How Noflex digester works
Noflex digester is a chemical compound that is heavier than water. When it is introduced into a system, it will settle at the bottom where there are anaerobic concentrates from the sludge. When the digester comes into contact with sludge, it undergoes a reaction and lifts the waste product into the mainstream flow where a release of oxygen micro-bubbles will facilitate the decomposition of the waste matter. During the process of decomposition, protein is released from sludge to provide a nutritional source for bacteria that are now able to work to the fullest potential in decomposing the sludge waste material contained in water so that uncontaminated water can be pumped out through the external water channels without callusing pollution in the water system.
How do bacteria help in the treatment of wastewater?
Bacteria are normal inhabitants of soil systems, aquatic environments and intestinal tracts of animals. In order to survive, bacteria require organic matter, access to water and appropriate temperatures. Most bacteria decompose organic matter and receive nourishment in the process. Wastewater is full of organic matter and nutrients that bacteria can breakdown. In order to optimize the ability of bacteria to eat the organics in wastewater they have to be provided with an ideal condition for their growth and metabolism. This is the reason why Noflex digester has to be applied to wastewater to provide a happy hunting ground for bacteria that are now able to work on the organic matter using their fullest potential.
After the major solids are removed from wastewater in a process called primary clarification, wastewater is sent to large pools called aeration lagoons or oxidation ditch.
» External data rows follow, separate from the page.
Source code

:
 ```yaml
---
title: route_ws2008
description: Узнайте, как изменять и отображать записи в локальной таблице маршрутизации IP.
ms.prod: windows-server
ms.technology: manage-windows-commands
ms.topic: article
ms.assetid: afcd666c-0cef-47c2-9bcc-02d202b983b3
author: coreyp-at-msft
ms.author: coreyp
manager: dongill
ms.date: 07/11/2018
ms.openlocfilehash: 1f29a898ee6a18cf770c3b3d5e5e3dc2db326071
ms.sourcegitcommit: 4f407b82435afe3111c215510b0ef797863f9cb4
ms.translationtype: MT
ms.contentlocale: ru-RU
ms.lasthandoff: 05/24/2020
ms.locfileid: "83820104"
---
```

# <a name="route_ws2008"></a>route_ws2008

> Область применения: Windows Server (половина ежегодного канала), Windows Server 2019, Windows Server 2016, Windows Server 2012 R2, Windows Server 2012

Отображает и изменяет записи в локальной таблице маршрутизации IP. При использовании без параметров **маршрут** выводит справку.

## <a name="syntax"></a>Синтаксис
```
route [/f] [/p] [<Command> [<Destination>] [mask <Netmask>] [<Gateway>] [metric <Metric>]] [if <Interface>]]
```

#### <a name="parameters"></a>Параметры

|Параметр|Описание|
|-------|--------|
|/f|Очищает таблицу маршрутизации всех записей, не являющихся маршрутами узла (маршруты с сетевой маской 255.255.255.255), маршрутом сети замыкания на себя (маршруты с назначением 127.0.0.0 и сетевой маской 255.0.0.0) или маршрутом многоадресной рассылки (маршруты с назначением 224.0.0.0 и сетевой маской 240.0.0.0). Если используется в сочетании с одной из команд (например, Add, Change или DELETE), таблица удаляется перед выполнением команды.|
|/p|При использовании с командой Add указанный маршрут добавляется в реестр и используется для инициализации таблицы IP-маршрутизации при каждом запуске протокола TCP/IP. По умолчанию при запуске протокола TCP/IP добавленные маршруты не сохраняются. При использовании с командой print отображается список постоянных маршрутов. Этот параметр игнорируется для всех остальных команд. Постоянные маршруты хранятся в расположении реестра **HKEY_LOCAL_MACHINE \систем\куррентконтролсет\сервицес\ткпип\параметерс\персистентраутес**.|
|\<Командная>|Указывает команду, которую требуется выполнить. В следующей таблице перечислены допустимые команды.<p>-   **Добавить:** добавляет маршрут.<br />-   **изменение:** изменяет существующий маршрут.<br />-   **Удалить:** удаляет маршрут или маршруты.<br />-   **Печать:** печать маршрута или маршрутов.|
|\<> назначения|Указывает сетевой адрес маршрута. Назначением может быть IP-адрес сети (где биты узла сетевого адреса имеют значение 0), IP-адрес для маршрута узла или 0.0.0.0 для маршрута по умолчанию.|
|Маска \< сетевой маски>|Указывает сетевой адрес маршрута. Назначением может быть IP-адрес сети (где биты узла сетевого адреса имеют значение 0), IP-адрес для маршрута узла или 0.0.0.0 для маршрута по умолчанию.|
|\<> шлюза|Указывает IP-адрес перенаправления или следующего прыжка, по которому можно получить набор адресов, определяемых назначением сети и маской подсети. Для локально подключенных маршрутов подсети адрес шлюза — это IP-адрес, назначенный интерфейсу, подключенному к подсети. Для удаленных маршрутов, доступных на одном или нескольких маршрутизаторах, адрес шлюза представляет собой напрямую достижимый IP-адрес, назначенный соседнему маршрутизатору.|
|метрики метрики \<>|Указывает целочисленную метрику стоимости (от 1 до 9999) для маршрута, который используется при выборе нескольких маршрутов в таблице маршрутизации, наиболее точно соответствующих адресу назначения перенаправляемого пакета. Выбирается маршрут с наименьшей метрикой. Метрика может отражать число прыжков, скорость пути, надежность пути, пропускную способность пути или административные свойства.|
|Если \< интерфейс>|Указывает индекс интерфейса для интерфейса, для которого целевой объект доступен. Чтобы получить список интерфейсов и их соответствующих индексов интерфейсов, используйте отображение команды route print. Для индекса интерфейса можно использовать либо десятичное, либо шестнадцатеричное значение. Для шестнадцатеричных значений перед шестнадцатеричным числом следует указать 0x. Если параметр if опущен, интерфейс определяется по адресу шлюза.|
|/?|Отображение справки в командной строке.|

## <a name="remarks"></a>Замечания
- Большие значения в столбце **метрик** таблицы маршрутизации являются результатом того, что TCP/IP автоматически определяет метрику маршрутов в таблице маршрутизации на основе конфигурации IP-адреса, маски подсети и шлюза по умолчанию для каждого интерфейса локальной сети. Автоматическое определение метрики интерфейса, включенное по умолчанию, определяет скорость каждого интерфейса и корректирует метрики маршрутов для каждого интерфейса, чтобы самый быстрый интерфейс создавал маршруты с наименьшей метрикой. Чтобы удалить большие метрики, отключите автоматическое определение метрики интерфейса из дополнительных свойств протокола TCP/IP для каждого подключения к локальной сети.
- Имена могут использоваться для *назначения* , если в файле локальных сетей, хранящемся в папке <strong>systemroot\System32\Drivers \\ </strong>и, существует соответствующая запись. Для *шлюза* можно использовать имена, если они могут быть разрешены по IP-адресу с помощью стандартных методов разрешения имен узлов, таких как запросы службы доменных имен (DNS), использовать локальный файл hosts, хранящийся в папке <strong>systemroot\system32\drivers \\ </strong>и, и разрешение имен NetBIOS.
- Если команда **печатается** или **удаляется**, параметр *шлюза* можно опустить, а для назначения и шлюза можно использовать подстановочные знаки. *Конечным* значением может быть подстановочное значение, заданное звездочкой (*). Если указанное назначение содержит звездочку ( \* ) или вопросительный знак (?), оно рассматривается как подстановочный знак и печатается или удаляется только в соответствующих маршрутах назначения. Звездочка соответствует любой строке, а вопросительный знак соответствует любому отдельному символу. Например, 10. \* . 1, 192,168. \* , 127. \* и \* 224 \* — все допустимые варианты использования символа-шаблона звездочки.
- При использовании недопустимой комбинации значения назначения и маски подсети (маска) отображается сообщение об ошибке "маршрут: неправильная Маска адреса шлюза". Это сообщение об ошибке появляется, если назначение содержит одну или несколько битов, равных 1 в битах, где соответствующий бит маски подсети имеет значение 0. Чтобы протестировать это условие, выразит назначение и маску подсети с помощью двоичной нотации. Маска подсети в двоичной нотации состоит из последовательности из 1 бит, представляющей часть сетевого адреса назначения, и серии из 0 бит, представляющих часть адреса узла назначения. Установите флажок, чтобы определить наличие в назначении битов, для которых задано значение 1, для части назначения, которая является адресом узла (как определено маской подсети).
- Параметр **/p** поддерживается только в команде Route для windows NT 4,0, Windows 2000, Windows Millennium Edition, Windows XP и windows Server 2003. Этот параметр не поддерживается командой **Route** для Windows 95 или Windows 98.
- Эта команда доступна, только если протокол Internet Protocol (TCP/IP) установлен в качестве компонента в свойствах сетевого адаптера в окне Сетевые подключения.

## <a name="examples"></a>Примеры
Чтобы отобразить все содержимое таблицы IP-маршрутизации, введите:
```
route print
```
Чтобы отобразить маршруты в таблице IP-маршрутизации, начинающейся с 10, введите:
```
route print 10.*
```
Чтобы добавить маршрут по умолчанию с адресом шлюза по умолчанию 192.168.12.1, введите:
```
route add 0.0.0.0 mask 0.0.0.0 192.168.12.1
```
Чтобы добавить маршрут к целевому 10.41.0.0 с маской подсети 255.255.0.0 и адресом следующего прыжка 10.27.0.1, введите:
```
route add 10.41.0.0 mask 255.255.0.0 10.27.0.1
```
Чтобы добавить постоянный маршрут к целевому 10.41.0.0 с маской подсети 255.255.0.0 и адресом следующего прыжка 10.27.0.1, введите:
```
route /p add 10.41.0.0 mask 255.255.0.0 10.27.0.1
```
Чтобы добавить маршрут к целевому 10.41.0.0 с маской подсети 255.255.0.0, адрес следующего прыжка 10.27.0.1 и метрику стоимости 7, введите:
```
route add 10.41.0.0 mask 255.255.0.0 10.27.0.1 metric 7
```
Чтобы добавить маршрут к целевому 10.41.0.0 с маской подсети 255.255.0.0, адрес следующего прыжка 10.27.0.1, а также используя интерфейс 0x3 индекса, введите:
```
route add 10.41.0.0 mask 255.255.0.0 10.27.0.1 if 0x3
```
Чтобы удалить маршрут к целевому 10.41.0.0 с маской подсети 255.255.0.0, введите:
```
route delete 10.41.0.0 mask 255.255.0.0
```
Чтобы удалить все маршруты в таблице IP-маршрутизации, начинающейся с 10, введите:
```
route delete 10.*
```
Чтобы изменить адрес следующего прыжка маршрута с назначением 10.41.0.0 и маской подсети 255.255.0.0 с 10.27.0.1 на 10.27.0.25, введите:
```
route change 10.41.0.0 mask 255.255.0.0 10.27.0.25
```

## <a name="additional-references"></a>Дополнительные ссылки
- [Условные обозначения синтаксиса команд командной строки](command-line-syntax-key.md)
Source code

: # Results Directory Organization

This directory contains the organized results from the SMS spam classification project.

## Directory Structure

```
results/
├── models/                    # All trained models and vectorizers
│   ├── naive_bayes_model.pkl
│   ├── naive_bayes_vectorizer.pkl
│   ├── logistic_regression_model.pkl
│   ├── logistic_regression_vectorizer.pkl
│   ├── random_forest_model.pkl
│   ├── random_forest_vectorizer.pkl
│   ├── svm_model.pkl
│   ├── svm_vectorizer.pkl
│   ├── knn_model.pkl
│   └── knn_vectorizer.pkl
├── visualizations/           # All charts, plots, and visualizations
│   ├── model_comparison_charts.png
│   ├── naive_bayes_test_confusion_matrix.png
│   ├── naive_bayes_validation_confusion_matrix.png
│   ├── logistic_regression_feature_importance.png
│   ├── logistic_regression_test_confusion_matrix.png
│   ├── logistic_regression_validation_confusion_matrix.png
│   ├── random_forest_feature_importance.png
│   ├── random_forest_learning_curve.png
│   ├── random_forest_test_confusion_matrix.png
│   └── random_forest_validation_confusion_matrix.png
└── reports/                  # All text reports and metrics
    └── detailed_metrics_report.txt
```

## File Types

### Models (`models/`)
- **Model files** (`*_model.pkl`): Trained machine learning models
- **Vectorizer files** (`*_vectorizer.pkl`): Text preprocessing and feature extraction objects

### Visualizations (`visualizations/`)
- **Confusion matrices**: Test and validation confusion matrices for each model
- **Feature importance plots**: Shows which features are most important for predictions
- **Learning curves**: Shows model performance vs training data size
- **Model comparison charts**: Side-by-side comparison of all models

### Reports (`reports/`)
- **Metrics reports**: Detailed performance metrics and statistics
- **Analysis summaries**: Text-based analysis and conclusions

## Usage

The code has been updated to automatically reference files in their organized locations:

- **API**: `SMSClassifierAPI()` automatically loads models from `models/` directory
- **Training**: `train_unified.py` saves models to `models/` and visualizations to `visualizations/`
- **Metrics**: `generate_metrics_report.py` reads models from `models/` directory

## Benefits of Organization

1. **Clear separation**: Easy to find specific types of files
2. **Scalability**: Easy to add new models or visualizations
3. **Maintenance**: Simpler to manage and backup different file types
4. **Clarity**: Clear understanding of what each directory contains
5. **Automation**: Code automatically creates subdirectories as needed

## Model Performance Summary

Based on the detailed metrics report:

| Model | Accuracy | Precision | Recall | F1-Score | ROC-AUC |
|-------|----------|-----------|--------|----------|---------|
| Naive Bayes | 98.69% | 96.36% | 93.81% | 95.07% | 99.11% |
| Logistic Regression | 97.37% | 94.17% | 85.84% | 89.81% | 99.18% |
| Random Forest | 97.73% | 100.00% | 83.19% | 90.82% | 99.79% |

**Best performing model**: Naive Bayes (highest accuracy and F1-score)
Wastewater is constantly stirred to maximize the introduction of oxygen and promote the growth of bacteria. This process is referred to as secondary treatment where the mass of bacterial cells generated is called activated sludge. The bacteria will remove a good portion of organic matter which is present in the wastewater system while consuming oxygen and releasing carbon dioxide. This is a process similar to human life where oxygen in breathed in and carbon dioxide is expelled. After a while the wastewater treatment facility will end up with a good amount of activated sludge which is placed in a large anaerobic digester to further treat the sludge using anaerobic bacteria.